As Iowans continue to work through a year headlined by a global pandemic, racial justice, and most recently, a derecho that hit central and eastern portions of the state, the Center for Rural Affairs remains committed to talking about and providing resources to ensure a resilient future.
With in-person events canceled due to COVID-19 concerns, Policy Associate Cody Smith took to the internet for the Center’s most recent Rural Resiliency Forum last month.
Cody was joined by State Sen. Zach Wahls of Coralville, Iowa. The first-term Democrat said when he decided to run for the Iowa Senate in 2017, he never imagined that three years later, the country would be dealing with a once-in-a-century global pandemic.
He said it has been a learning experience for everyone.
“The experience as a state legislator has been one primarily of trying to stay on top of the news and stay up to date about what is happening in my district and across the state and trying to connect people with the resources they need and the information they need,” he said.
The state senator has also been part of discussions surrounding racial justice and said he was proud to play a role in getting “common sense police reforms” and other changes made before the Iowa Legislature adjourned for the year.
“But, I do think we do have a long, long way to go for our state, for our country before we can really say, I think honestly, that Black lives matter in America and that we’ve addressed these racial inequities that have been troubling America since before we were even formally the United States,” he said.

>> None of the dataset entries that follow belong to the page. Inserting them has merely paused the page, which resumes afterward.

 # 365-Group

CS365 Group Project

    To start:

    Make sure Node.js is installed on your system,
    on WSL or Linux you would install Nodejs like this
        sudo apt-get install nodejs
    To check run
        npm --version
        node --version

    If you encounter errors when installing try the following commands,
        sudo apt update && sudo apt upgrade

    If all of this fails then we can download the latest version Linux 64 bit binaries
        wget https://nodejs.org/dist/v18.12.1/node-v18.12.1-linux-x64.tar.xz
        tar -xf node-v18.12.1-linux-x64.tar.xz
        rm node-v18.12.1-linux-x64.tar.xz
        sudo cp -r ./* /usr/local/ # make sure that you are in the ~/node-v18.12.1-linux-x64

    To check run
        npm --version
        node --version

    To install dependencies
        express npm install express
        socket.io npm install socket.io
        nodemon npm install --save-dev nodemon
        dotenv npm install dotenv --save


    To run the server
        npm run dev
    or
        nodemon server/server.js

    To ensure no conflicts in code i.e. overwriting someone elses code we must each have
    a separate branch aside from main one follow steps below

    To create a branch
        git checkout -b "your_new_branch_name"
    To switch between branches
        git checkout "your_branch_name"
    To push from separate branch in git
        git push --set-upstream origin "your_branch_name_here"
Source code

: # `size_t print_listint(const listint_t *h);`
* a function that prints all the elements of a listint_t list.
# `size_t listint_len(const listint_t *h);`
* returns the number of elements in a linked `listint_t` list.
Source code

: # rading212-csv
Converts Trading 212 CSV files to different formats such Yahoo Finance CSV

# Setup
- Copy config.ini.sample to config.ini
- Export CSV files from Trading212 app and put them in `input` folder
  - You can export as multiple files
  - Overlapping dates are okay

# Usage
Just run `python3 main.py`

The hour-long forum also featured discussions on climate change, renewable energy, food system improvements, rural broadband, housing, soil health, and water quality.
Climate change discussion, clean energy investments need to continue
Addressing climate change, Sen. Wahls said the issue is real and the consequences are going to be very significant.
“But, the good news is that the significance of those consequences is up to us and what we do here in the next 5, 10, 15, 20 years,” he said.
Sen. Wahls believes there will be many opportunities for rural communities to play a role when it comes to renewable energy because there is the space needed for wind turbines and solar panels. He noted the state has seen major investments in solar energy the last couple of years in southeast Iowa.
“Obviously, we know that wind energy is a big part of Iowa’s present, and I think that sunshine powered solar is going to be a big part of our future going forward, just because you can’t grow more corn than anywhere else in the world without a whole lot of sunshine,” he said.
Clean energy has also been good for air quality and for jobs, Sen. Wahls said, adding there are a lot of good and high paying jobs in the renewable energy field.
Pandemic shines light on need for rural broadband improvements
Sen. Wahls said the state needs to move forward with improvements to rural broadband services. It’s one of the topics he plans to address during the 2021 session.
“Especially in the pandemic, we are seeing how important it is to have strong access to the internet for our rural communities,” he said.
In response to a question from a participant about what the Legislature can do to address the issue, Sen. Wahls said the cost to lay the fiber network remains high, therefore lawmakers need to figure out how they can pair state and federal dollars to assist companies who do that work.
At the same time, he said lawmakers and providers need to learn more about challenges Iowans are experiencing in accessing rural broadband services.
Continued education needed on soil, water quality
While he disagreed with some aspects of Gov. Kim Reynolds’ Invest in Iowa Act, Sen. Wahls said he’d like to see the issue continue to move forward as he believes there is a need to address outdoor recreation and soil and water quality issues.
“At this point, it’s hard to say what it might look like in 2021,” he said.
Soil and water quality continue to be important issues, Sen. Wahls said, and he believes creating more economic incentives to get farmers to invest in conservation practices is a good idea, but continued education is key.
Recovering from economic hardship
Addressing a question from Cody about how the state can help rural communities recover from the economic hardship caused by the COVID-19 pandemic and be more resilient to unforeseen challenges in the future, Sen. Wahls reiterated the need to improve broadband in rural areas.
“Continued investments in rural broadband are going to be important because of the economic opportunity that that creates for new businesses to open up and consumers to be connected to their friends and family, access some of those health care services, especially through things telehealth, which again has taken on a whole new importance when it comes to the COVID-19 pandemic,” he said.